The lines to return run from the start of the material below through the line holding "button1 = Button(playscr,text='Make", both included; please give them back exactly, minus the pictures.
:::::
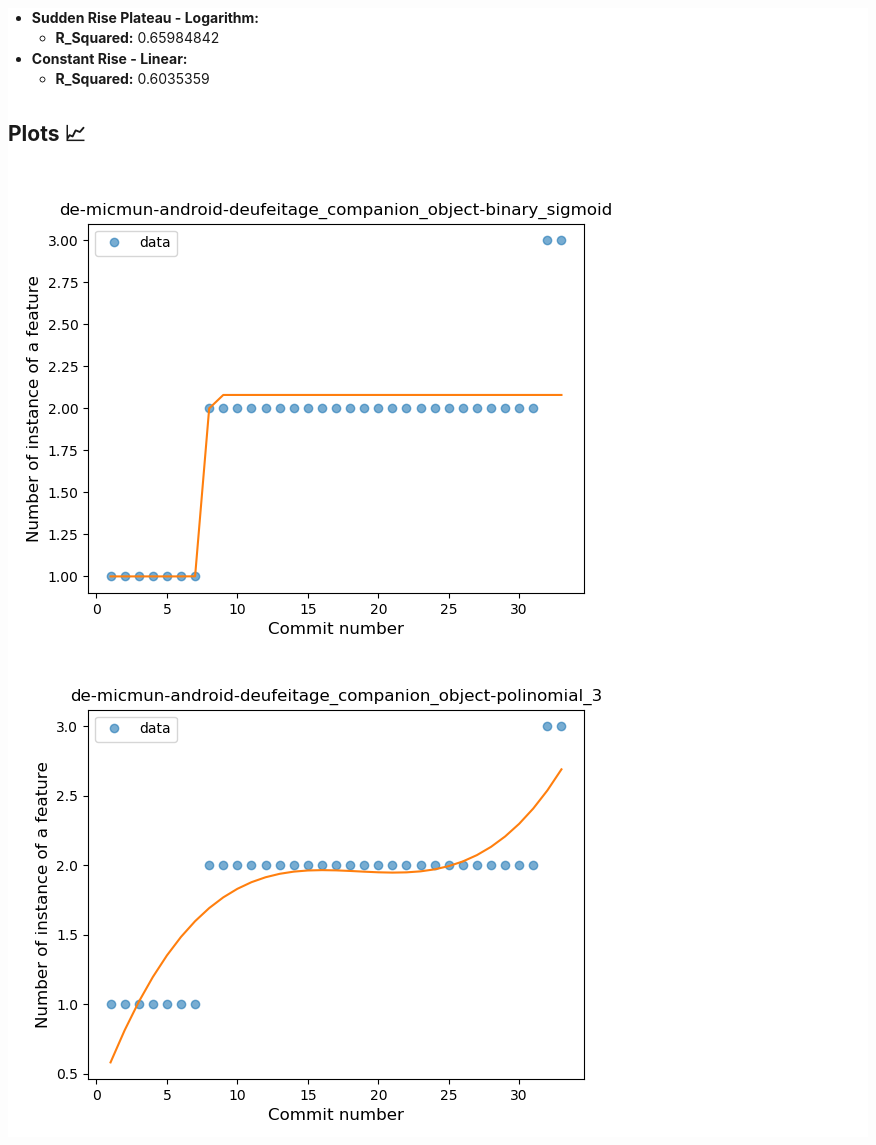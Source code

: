 * **Sudden Rise Plateau - Logarithm:** ![equation](http://latex.codecogs.com/svg.latex?0.998233%5Clog_%7B7.991931%7D%28x%29%20&plus;%200.610607)
    * **R_Squared:** 0.65984842
* **Constant Rise - Linear:** ![equation](http://latex.codecogs.com/svg.latex?0.040775x%20&plus;%201.155303)
    * **R_Squared:** 0.6035359

**Plots** :chart_with_upwards_trend:
-----

![de-micmun-android-deufeitage T9](../plots/de-micmun-android-deufeitage_companion_object_T9.png)
![de-micmun-android-deufeitage T11_3](../plots/de-micmun-android-deufeitage_companion_object_T11_3.png)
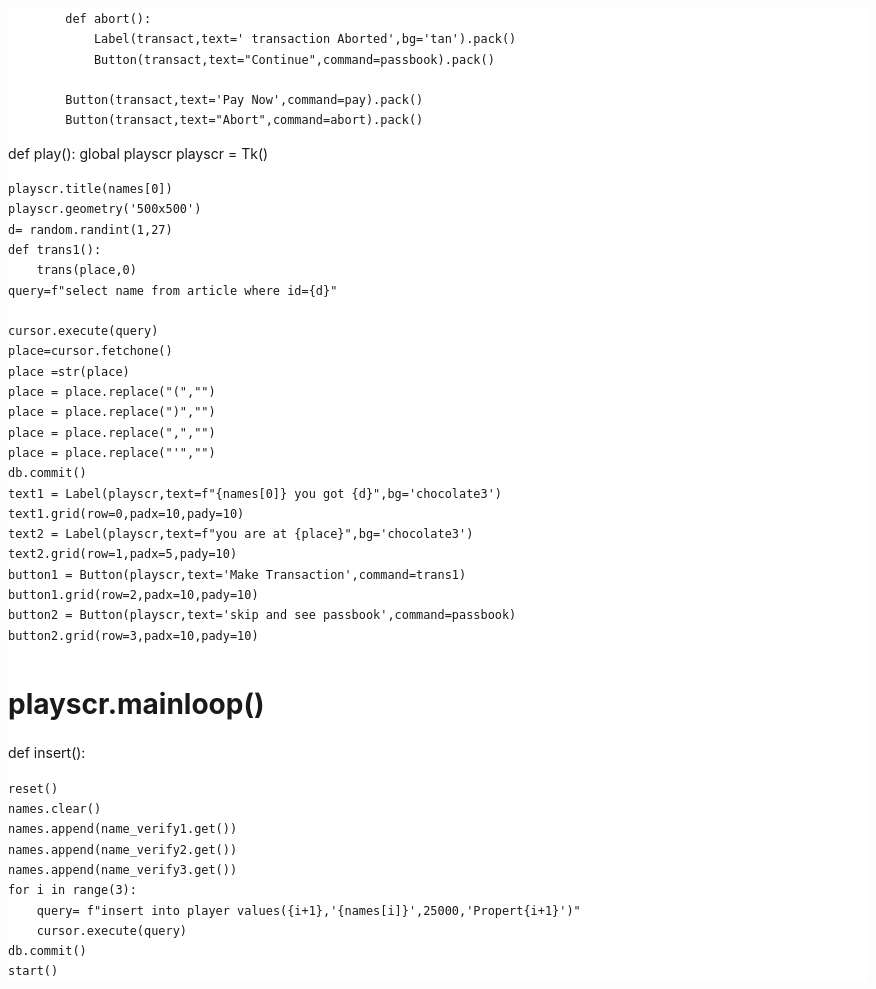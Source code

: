             def abort():
                Label(transact,text=' transaction Aborted',bg='tan').pack()
                Button(transact,text="Continue",command=passbook).pack()

            Button(transact,text='Pay Now',command=pay).pack()
            Button(transact,text="Abort",command=abort).pack()

        
        
        
                
        

def play():
    global playscr
    playscr = Tk()

    playscr.title(names[0])
    playscr.geometry('500x500')
    d= random.randint(1,27)
    def trans1():
        trans(place,0)
    query=f"select name from article where id={d}"
    
    cursor.execute(query)
    place=cursor.fetchone()
    place =str(place)
    place = place.replace("(","")
    place = place.replace(")","")
    place = place.replace(",","")
    place = place.replace("'","")
    db.commit()
    text1 = Label(playscr,text=f"{names[0]} you got {d}",bg='chocolate3')
    text1.grid(row=0,padx=10,pady=10)
    text2 = Label(playscr,text=f"you are at {place}",bg='chocolate3')
    text2.grid(row=1,padx=5,pady=10)
    button1 = Button(playscr,text='Make Transaction',command=trans1)
    button1.grid(row=2,padx=10,pady=10)
    button2 = Button(playscr,text='skip and see passbook',command=passbook)
    button2.grid(row=3,padx=10,pady=10)


#     playscr.mainloop()

def insert():
    
    reset()
    names.clear()
    names.append(name_verify1.get())
    names.append(name_verify2.get())
    names.append(name_verify3.get())    
    for i in range(3):
        query= f"insert into player values({i+1},'{names[i]}',25000,'Propert{i+1}')"
        cursor.execute(query)
    db.commit()
    start()

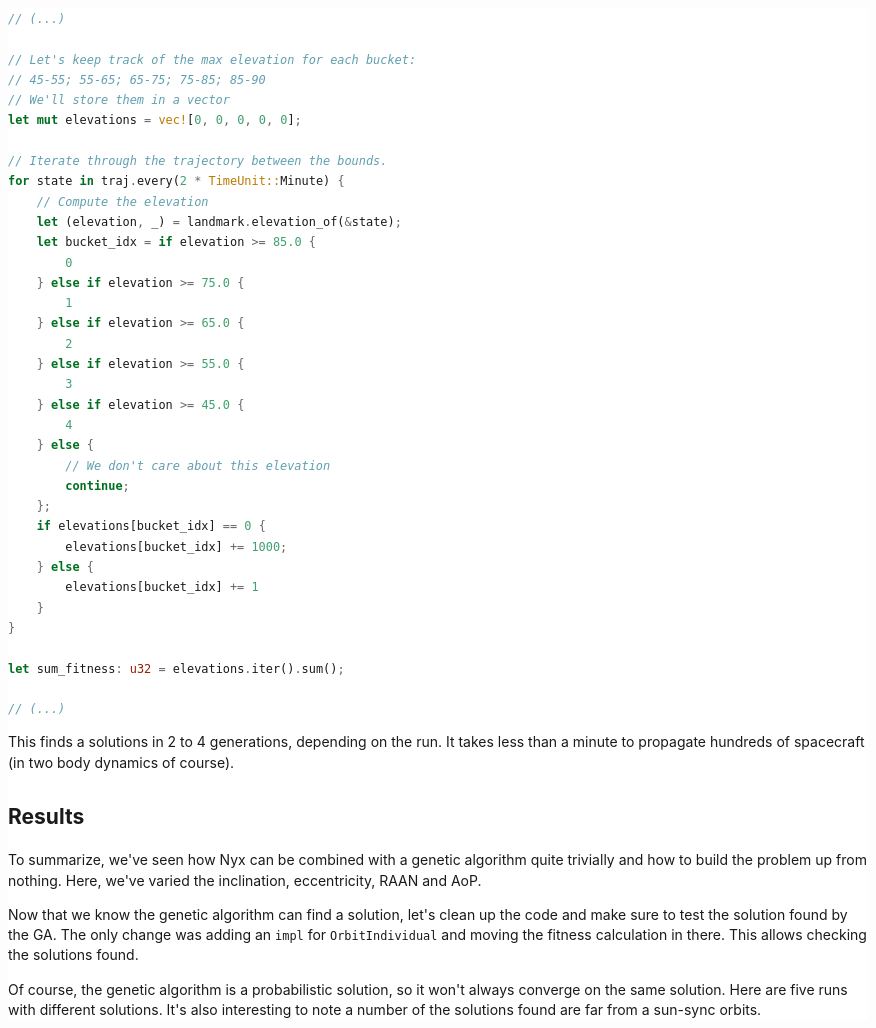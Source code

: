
 ```rust
// (...)

// Let's keep track of the max elevation for each bucket:
// 45-55; 55-65; 65-75; 75-85; 85-90
// We'll store them in a vector
let mut elevations = vec![0, 0, 0, 0, 0];

// Iterate through the trajectory between the bounds.
for state in traj.every(2 * TimeUnit::Minute) {
    // Compute the elevation
    let (elevation, _) = landmark.elevation_of(&state);
    let bucket_idx = if elevation >= 85.0 {
        0
    } else if elevation >= 75.0 {
        1
    } else if elevation >= 65.0 {
        2
    } else if elevation >= 55.0 {
        3
    } else if elevation >= 45.0 {
        4
    } else {
        // We don't care about this elevation
        continue;
    };
    if elevations[bucket_idx] == 0 {
        elevations[bucket_idx] += 1000;
    } else {
        elevations[bucket_idx] += 1
    }
}

let sum_fitness: u32 = elevations.iter().sum();

// (...)
```

This finds a solutions in 2 to 4 generations, depending on the run. It takes less than a minute to propagate hundreds of spacecraft (in two body dynamics of course).

## Results

To summarize, we've seen how Nyx can be combined with a genetic algorithm quite trivially and how to build the problem up from nothing. Here, we've varied the inclination, eccentricity, RAAN and AoP.

Now that we know the genetic algorithm can find a solution, let's clean up the code and make sure to test the solution found by the GA. The only change was adding an `impl` for `OrbitIndividual` and moving the fitness calculation in there. This allows checking the solutions found.

Of course, the genetic algorithm is a probabilistic solution, so it won't always converge on the same solution. Here are five runs with different solutions. It's also interesting to note a number of the solutions found are far from a sun-sync orbits.


[^1]: Nyx only has high-fidelity frames, so none of the educational ECEF or ECI frames here.
[^2]: In fact, since each propagation is 0.75 seconds in release mode, it would take about 40 minutes on ten CPU core to test every inclination from 0 to 90 degrees and every AoP from 0 to 360 degrees (with 1 degree increments).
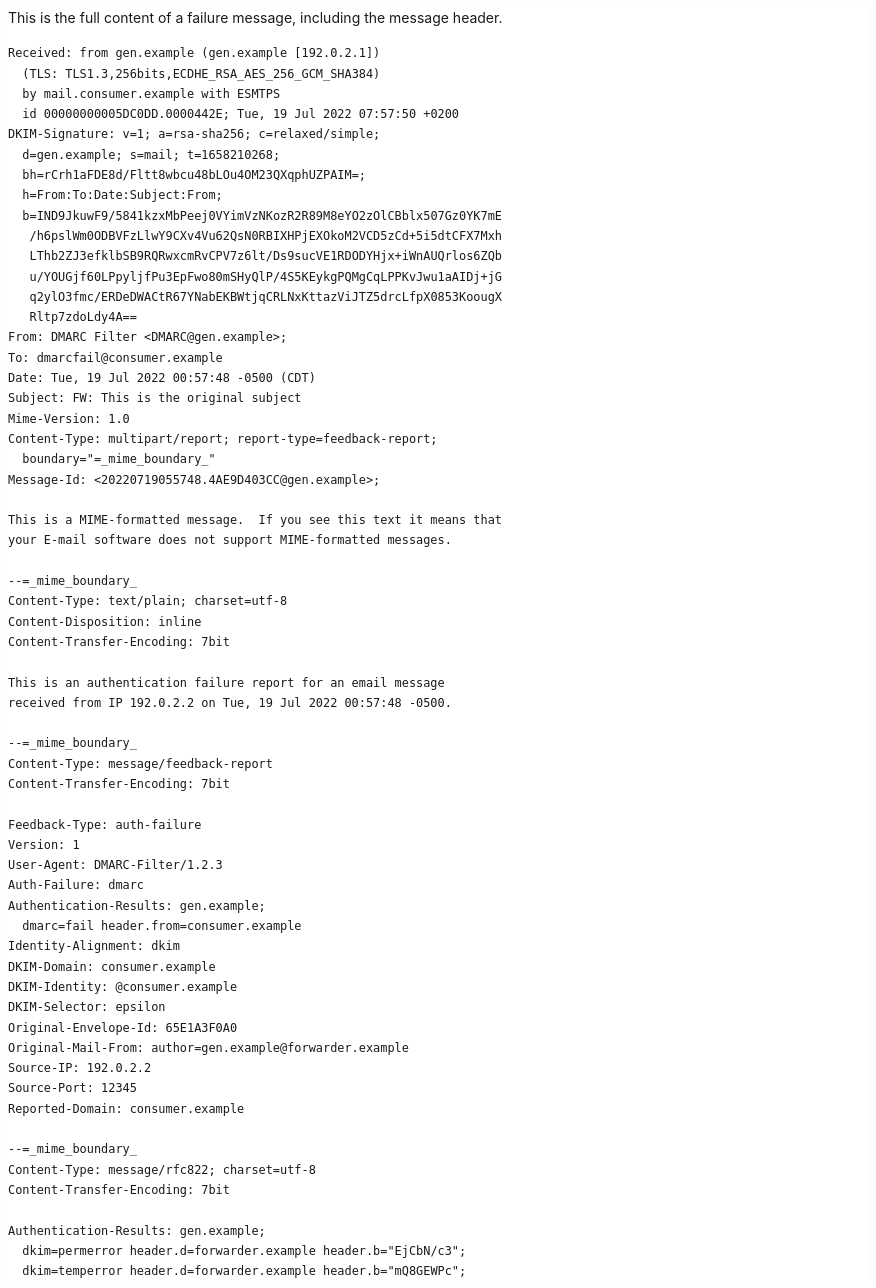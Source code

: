 This is the full content of a failure message, including the message header.

``` RFC5322
Received: from gen.example (gen.example [192.0.2.1])
  (TLS: TLS1.3,256bits,ECDHE_RSA_AES_256_GCM_SHA384)
  by mail.consumer.example with ESMTPS
  id 00000000005DC0DD.0000442E; Tue, 19 Jul 2022 07:57:50 +0200
DKIM-Signature: v=1; a=rsa-sha256; c=relaxed/simple;
  d=gen.example; s=mail; t=1658210268;
  bh=rCrh1aFDE8d/Fltt8wbcu48bLOu4OM23QXqphUZPAIM=;
  h=From:To:Date:Subject:From;
  b=IND9JkuwF9/5841kzxMbPeej0VYimVzNKozR2R89M8eYO2zOlCBblx507Gz0YK7mE
   /h6pslWm0ODBVFzLlwY9CXv4Vu62QsN0RBIXHPjEXOkoM2VCD5zCd+5i5dtCFX7Mxh
   LThb2ZJ3efklbSB9RQRwxcmRvCPV7z6lt/Ds9sucVE1RDODYHjx+iWnAUQrlos6ZQb
   u/YOUGjf60LPpyljfPu3EpFwo80mSHyQlP/4S5KEykgPQMgCqLPPKvJwu1aAIDj+jG
   q2ylO3fmc/ERDeDWACtR67YNabEKBWtjqCRLNxKttazViJTZ5drcLfpX0853KoougX
   Rltp7zdoLdy4A==
From: DMARC Filter <DMARC@gen.example>;
To: dmarcfail@consumer.example
Date: Tue, 19 Jul 2022 00:57:48 -0500 (CDT)
Subject: FW: This is the original subject
Mime-Version: 1.0
Content-Type: multipart/report; report-type=feedback-report;
  boundary="=_mime_boundary_"
Message-Id: <20220719055748.4AE9D403CC@gen.example>;

This is a MIME-formatted message.  If you see this text it means that
your E-mail software does not support MIME-formatted messages.

--=_mime_boundary_
Content-Type: text/plain; charset=utf-8
Content-Disposition: inline
Content-Transfer-Encoding: 7bit

This is an authentication failure report for an email message
received from IP 192.0.2.2 on Tue, 19 Jul 2022 00:57:48 -0500.

--=_mime_boundary_
Content-Type: message/feedback-report
Content-Transfer-Encoding: 7bit

Feedback-Type: auth-failure
Version: 1
User-Agent: DMARC-Filter/1.2.3
Auth-Failure: dmarc
Authentication-Results: gen.example;
  dmarc=fail header.from=consumer.example
Identity-Alignment: dkim
DKIM-Domain: consumer.example
DKIM-Identity: @consumer.example
DKIM-Selector: epsilon
Original-Envelope-Id: 65E1A3F0A0
Original-Mail-From: author=gen.example@forwarder.example
Source-IP: 192.0.2.2
Source-Port: 12345
Reported-Domain: consumer.example

--=_mime_boundary_
Content-Type: message/rfc822; charset=utf-8
Content-Transfer-Encoding: 7bit

Authentication-Results: gen.example;
  dkim=permerror header.d=forwarder.example header.b="EjCbN/c3";
  dkim=temperror header.d=forwarder.example header.b="mQ8GEWPc";
```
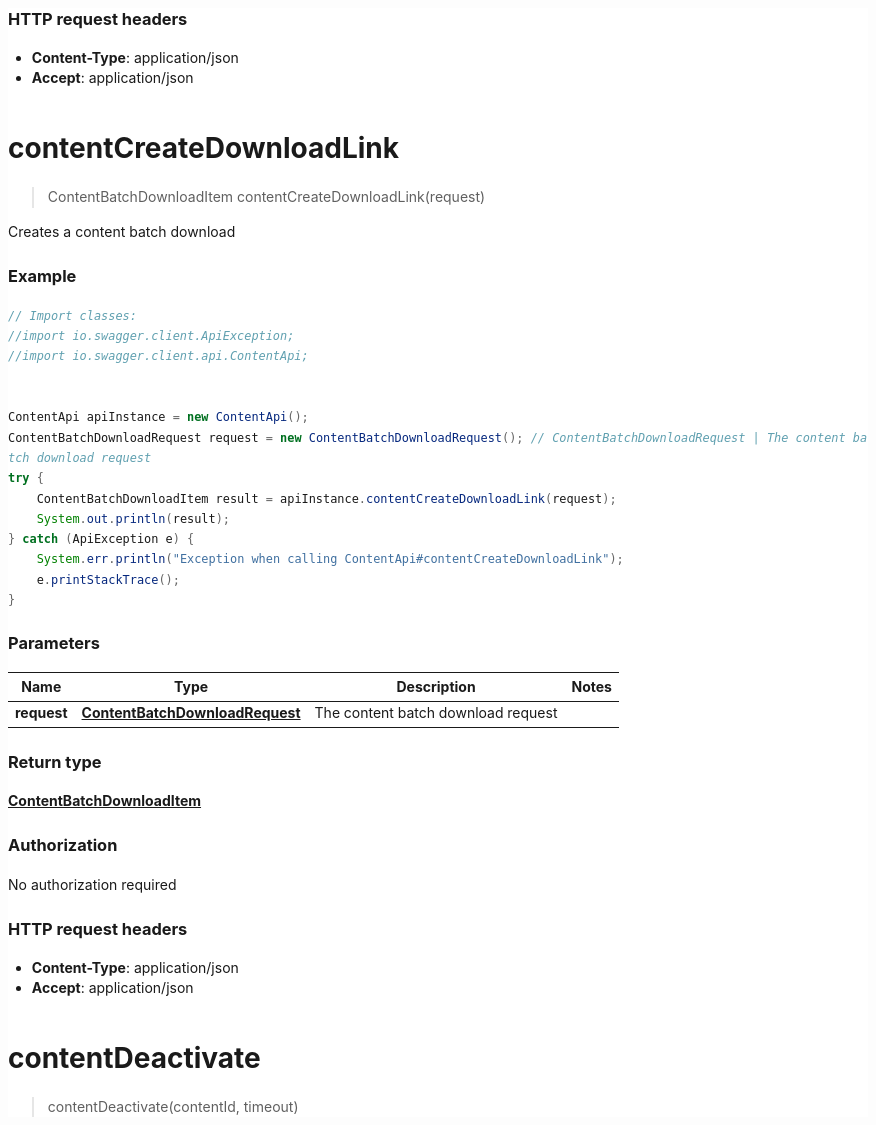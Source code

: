 ### HTTP request headers

 - **Content-Type**: application/json
 - **Accept**: application/json

<a name="contentCreateDownloadLink"></a>
# **contentCreateDownloadLink**
> ContentBatchDownloadItem contentCreateDownloadLink(request)

Creates a content batch download

### Example
```java
// Import classes:
//import io.swagger.client.ApiException;
//import io.swagger.client.api.ContentApi;


ContentApi apiInstance = new ContentApi();
ContentBatchDownloadRequest request = new ContentBatchDownloadRequest(); // ContentBatchDownloadRequest | The content batch download request
try {
    ContentBatchDownloadItem result = apiInstance.contentCreateDownloadLink(request);
    System.out.println(result);
} catch (ApiException e) {
    System.err.println("Exception when calling ContentApi#contentCreateDownloadLink");
    e.printStackTrace();
}
```

### Parameters

Name | Type | Description  | Notes
------------- | ------------- | ------------- | -------------
 **request** | [**ContentBatchDownloadRequest**](ContentBatchDownloadRequest.md)| The content batch download request |

### Return type

[**ContentBatchDownloadItem**](ContentBatchDownloadItem.md)

### Authorization

No authorization required

### HTTP request headers

 - **Content-Type**: application/json
 - **Accept**: application/json

<a name="contentDeactivate"></a>
# **contentDeactivate**
> contentDeactivate(contentId, timeout)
:::::
> [EXERCISE RESULT]
Source code

: * **Sudden Rise Plateau - Logarithm:** ![equation](http://latex.codecogs.com/svg.latex?0.998233%5Clog_%7B7.991931%7D%28x%29%20&plus;%200.610607)
    * **R_Squared:** 0.65984842
* **Constant Rise - Linear:** ![equation](http://latex.codecogs.com/svg.latex?0.040775x%20&plus;%201.155303)
    * **R_Squared:** 0.6035359

**Plots** :chart_with_upwards_trend:
-----

![de-micmun-android-deufeitage T9](../plots/de-micmun-android-deufeitage_companion_object_T9.png)
![de-micmun-android-deufeitage T11_3](../plots/de-micmun-android-deufeitage_companion_object_T11_3.png)
Source code

:             def abort():
                Label(transact,text=' transaction Aborted',bg='tan').pack()
                Button(transact,text="Continue",command=passbook).pack()

            Button(transact,text='Pay Now',command=pay).pack()
            Button(transact,text="Abort",command=abort).pack()

        
        
        
                
        

def play():
    global playscr
    playscr = Tk()

    playscr.title(names[0])
    playscr.geometry('500x500')
    d= random.randint(1,27)
    def trans1():
        trans(place,0)
    query=f"select name from article where id={d}"
    
    cursor.execute(query)
    place=cursor.fetchone()
    place =str(place)
    place = place.replace("(","")
    place = place.replace(")","")
    place = place.replace(",","")
    place = place.replace("'","")
    db.commit()
    text1 = Label(playscr,text=f"{names[0]} you got {d}",bg='chocolate3')
    text1.grid(row=0,padx=10,pady=10)
    text2 = Label(playscr,text=f"you are at {place}",bg='chocolate3')
    text2.grid(row=1,padx=5,pady=10)
    button1 = Button(playscr,text='Make Transaction',command=trans1)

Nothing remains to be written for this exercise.